BEGIN The data

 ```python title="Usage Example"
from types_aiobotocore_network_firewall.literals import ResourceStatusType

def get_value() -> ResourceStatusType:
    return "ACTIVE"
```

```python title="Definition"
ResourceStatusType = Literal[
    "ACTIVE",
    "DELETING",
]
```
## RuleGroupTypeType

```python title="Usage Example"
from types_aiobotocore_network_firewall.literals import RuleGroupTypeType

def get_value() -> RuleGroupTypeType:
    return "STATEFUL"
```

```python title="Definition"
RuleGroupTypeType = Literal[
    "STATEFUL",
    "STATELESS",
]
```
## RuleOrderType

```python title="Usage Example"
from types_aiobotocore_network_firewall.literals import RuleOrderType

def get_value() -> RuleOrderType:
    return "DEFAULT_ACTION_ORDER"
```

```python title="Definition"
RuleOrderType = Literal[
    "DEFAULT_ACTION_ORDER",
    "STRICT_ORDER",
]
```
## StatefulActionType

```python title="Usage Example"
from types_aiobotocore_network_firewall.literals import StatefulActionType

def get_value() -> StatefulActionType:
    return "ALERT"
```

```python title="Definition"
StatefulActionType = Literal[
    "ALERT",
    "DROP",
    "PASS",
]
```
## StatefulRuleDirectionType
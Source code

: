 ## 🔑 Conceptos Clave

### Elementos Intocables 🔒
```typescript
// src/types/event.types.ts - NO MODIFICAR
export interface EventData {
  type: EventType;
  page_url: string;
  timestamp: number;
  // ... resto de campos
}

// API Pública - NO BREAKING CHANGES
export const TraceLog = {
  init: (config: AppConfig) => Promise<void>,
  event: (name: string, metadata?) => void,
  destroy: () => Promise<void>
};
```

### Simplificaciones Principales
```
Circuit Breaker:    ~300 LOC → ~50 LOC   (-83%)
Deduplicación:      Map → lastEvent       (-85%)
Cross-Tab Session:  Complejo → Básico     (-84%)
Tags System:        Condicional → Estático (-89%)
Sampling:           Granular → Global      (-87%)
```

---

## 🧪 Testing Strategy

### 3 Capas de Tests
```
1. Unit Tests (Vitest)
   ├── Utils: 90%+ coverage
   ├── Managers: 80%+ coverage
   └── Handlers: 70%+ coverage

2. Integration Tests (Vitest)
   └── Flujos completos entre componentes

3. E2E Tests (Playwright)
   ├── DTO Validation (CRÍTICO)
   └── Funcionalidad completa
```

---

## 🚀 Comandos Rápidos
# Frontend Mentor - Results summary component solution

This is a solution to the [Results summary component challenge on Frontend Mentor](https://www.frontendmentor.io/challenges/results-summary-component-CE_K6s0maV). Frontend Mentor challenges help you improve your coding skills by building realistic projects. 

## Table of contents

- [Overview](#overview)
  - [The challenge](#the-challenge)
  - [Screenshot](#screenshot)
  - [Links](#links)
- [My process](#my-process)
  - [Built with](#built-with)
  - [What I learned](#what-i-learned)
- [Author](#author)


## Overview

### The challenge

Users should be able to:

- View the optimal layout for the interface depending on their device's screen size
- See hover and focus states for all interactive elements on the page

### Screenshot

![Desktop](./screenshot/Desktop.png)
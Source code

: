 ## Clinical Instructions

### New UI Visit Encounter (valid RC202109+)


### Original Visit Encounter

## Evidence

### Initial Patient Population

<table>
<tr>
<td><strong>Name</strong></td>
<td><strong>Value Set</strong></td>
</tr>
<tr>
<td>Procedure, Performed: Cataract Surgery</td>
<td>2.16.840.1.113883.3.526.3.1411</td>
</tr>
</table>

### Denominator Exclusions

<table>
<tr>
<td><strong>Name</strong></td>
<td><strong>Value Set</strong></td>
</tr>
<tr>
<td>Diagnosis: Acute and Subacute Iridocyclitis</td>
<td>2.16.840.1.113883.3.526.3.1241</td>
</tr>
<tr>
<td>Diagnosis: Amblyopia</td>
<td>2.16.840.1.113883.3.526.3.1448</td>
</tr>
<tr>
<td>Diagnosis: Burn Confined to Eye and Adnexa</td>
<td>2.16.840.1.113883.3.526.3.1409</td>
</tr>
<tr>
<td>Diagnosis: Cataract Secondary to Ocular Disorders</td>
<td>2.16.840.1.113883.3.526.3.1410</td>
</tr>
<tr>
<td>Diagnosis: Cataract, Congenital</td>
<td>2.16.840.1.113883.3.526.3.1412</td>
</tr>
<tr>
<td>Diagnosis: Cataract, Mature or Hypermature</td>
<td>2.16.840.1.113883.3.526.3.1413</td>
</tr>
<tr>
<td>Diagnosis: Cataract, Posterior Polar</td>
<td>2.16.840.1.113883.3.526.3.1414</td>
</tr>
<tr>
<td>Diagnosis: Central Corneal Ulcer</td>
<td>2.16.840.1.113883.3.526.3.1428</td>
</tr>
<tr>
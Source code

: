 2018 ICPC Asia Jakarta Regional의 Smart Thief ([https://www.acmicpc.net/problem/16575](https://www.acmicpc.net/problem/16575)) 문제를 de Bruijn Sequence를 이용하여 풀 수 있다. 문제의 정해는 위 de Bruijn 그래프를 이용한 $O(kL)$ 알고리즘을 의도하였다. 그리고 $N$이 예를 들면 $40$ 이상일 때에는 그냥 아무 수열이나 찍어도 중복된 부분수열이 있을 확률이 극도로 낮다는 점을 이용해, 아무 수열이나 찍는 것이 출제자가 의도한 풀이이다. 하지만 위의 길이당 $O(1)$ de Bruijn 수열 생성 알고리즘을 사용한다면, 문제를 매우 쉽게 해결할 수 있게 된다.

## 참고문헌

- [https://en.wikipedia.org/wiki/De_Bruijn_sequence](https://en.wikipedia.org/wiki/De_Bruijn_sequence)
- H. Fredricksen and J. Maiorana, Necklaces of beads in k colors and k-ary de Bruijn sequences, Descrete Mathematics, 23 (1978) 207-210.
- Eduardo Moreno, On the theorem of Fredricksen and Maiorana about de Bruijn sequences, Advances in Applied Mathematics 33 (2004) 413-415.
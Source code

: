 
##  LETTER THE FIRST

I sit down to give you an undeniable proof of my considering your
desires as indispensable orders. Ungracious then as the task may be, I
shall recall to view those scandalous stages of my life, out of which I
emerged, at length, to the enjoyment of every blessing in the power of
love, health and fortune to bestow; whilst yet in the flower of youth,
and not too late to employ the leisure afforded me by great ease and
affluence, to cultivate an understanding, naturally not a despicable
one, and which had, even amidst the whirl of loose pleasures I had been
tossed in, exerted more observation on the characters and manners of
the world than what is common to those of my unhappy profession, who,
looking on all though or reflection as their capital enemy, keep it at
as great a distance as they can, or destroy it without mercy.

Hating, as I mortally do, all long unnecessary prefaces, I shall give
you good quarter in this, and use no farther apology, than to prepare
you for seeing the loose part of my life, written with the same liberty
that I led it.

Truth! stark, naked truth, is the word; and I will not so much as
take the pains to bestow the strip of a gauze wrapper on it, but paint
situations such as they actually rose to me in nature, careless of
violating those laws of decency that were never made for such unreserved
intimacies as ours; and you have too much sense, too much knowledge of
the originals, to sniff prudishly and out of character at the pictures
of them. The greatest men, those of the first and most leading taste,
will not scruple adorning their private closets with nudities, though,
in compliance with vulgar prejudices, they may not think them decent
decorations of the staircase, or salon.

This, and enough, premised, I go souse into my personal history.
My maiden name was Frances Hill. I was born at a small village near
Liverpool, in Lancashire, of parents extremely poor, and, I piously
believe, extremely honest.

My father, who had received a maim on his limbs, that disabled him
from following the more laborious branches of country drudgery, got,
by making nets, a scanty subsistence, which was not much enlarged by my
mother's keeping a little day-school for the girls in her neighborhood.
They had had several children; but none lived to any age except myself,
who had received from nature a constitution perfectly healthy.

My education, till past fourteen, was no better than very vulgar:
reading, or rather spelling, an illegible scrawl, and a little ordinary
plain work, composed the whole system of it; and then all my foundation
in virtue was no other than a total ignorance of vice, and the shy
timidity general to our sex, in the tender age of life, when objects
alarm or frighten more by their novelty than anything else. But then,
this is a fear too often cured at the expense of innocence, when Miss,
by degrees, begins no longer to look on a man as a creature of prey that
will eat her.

END The data

• **Exercise requirements**: Return a copy of each line in the entries that contains "vulgar".

• **Response area**:
in compliance with vulgar prejudices, they may not think them decent
My education, till past fourteen, was no better than very vulgar:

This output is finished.